### EXTRACTED DATA
#####

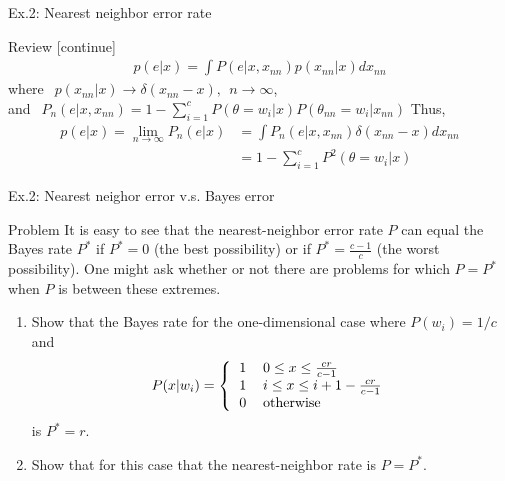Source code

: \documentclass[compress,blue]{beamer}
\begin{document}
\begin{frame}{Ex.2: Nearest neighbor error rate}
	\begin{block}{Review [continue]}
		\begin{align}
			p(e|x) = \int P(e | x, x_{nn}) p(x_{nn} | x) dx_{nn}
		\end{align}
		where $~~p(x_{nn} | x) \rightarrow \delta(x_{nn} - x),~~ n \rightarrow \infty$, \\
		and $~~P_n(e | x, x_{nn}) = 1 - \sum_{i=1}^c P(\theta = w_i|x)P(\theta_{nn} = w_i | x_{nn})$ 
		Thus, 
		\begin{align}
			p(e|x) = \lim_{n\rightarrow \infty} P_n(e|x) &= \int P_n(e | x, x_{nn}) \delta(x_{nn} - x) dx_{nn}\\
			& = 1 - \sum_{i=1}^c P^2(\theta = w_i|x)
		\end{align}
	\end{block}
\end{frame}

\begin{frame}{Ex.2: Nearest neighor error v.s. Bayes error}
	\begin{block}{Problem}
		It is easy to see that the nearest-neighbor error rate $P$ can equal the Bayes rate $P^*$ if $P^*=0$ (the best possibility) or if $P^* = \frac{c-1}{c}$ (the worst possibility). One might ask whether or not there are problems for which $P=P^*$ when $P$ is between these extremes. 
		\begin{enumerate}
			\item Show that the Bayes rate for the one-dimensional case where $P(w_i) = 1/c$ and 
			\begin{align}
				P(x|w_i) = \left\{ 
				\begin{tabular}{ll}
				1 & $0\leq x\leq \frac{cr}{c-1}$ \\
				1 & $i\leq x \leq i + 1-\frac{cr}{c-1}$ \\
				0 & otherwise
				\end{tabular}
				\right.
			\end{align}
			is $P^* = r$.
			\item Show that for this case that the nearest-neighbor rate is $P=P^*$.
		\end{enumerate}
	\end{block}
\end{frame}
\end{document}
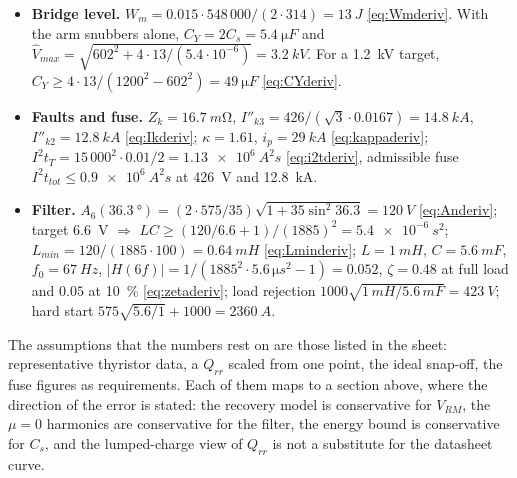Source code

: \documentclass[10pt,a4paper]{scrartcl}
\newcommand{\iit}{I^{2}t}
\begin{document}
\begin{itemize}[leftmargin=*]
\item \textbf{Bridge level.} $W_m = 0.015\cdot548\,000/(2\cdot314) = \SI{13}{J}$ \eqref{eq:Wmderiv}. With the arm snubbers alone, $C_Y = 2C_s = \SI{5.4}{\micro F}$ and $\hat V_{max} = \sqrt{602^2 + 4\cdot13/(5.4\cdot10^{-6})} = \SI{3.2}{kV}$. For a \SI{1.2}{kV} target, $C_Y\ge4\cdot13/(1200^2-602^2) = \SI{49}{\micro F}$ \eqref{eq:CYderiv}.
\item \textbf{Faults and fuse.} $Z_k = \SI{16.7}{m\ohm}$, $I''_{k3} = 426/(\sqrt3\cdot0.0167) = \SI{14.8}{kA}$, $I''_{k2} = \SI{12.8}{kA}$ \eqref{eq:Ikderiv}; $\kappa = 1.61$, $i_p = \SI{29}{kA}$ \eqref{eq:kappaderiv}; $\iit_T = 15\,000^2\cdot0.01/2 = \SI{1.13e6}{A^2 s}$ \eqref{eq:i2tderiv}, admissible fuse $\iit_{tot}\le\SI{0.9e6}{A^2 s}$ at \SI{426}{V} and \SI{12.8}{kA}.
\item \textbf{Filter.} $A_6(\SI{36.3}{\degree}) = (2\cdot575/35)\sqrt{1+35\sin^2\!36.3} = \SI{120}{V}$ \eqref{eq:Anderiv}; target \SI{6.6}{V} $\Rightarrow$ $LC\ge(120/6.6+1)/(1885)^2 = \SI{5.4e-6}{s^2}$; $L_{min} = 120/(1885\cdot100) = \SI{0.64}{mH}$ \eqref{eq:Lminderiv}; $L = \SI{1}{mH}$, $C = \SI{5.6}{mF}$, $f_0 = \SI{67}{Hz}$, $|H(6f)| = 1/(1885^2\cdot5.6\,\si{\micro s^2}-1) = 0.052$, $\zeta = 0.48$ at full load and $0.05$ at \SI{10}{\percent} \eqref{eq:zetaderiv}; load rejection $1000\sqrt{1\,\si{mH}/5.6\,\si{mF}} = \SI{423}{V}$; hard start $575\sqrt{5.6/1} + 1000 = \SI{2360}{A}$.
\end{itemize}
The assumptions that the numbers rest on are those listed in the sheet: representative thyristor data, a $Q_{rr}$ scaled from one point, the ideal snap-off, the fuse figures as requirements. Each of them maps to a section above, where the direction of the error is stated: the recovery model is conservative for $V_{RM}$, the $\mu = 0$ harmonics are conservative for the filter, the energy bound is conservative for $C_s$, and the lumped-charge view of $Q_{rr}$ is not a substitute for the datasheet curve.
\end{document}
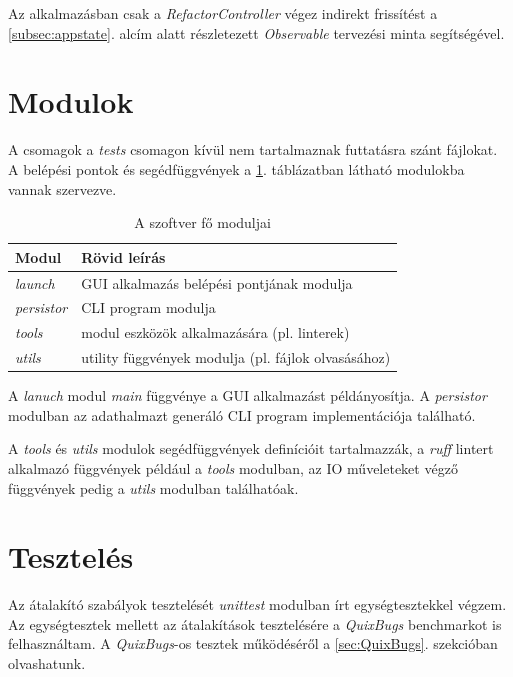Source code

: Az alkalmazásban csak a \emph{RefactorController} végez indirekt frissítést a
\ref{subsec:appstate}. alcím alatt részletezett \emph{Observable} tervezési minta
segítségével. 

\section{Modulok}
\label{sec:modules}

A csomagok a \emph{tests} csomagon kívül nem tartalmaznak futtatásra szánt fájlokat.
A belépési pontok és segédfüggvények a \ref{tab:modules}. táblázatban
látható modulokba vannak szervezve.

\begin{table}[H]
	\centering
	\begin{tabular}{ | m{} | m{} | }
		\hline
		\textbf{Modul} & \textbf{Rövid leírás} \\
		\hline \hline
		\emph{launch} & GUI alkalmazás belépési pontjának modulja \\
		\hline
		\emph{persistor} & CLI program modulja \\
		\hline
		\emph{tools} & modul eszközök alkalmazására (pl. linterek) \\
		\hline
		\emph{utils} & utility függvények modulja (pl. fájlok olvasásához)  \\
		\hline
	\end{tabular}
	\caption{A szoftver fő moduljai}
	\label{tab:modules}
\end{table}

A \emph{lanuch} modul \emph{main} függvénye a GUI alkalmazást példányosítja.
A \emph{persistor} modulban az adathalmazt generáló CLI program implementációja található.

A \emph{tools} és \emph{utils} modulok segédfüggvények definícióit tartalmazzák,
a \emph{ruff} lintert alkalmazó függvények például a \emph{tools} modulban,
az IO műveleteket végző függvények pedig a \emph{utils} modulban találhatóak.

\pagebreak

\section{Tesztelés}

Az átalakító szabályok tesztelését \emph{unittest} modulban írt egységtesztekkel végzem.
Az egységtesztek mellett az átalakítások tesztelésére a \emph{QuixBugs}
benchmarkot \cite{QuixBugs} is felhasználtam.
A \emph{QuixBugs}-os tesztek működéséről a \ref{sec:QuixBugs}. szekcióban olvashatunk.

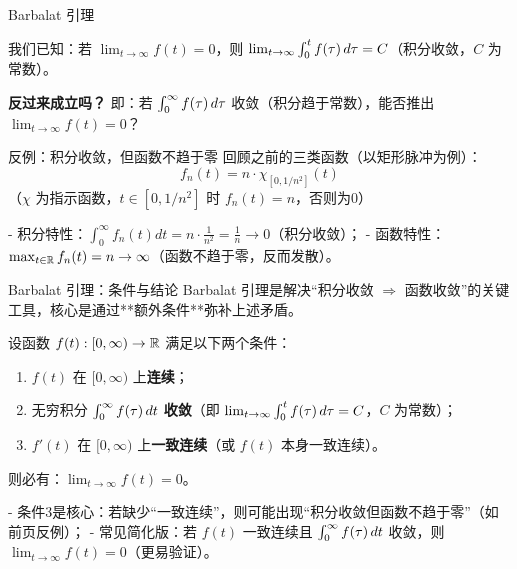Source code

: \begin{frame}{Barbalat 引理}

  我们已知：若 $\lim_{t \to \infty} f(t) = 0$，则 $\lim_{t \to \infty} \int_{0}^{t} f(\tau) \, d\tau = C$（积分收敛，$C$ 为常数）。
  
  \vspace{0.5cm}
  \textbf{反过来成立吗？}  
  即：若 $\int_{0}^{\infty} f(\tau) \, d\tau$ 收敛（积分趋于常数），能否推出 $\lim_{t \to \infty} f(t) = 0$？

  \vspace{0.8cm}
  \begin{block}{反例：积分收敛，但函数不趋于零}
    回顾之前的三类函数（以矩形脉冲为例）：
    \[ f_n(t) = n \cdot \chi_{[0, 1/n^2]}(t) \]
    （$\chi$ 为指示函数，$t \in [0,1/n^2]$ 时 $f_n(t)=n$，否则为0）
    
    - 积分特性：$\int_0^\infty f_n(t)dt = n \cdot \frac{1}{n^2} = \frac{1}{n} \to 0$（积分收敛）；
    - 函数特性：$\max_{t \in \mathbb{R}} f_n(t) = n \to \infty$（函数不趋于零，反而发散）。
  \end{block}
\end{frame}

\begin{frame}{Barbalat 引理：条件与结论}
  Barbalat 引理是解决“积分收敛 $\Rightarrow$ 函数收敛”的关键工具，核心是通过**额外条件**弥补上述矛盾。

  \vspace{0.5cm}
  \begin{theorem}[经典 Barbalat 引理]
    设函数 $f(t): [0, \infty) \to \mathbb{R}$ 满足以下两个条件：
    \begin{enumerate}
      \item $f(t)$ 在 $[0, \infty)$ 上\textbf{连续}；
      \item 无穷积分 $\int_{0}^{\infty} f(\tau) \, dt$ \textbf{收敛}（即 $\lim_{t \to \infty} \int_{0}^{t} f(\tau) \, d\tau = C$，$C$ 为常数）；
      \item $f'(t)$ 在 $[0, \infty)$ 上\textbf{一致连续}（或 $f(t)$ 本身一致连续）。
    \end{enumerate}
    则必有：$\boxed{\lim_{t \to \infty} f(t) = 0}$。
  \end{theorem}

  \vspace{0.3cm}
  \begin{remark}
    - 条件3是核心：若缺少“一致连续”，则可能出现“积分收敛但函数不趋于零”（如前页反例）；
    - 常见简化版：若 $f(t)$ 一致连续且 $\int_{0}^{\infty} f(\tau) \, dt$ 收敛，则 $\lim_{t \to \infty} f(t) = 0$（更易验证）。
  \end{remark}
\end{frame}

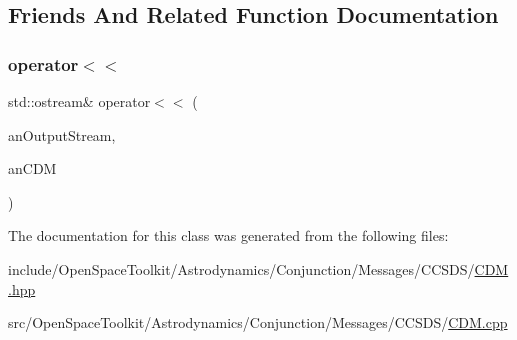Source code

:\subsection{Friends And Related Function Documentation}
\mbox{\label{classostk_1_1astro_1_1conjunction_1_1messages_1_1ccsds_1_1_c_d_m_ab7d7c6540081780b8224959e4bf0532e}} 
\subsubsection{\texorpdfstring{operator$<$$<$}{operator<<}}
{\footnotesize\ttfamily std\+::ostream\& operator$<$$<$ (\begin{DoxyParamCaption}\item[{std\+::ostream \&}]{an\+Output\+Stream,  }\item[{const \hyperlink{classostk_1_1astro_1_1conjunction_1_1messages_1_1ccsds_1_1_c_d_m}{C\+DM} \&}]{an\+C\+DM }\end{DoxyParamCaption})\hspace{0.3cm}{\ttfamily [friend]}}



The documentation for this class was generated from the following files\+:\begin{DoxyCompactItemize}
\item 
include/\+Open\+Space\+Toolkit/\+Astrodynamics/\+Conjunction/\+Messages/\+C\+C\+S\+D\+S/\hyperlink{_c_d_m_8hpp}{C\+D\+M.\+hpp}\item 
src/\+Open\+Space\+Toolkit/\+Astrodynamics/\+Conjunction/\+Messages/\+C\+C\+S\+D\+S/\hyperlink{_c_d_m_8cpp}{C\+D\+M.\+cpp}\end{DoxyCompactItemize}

#####

### WORK TASK
Give the number of lines above that hold the word "operator", and nothing more.

### RESPONSE TO THIS EXERCISE
2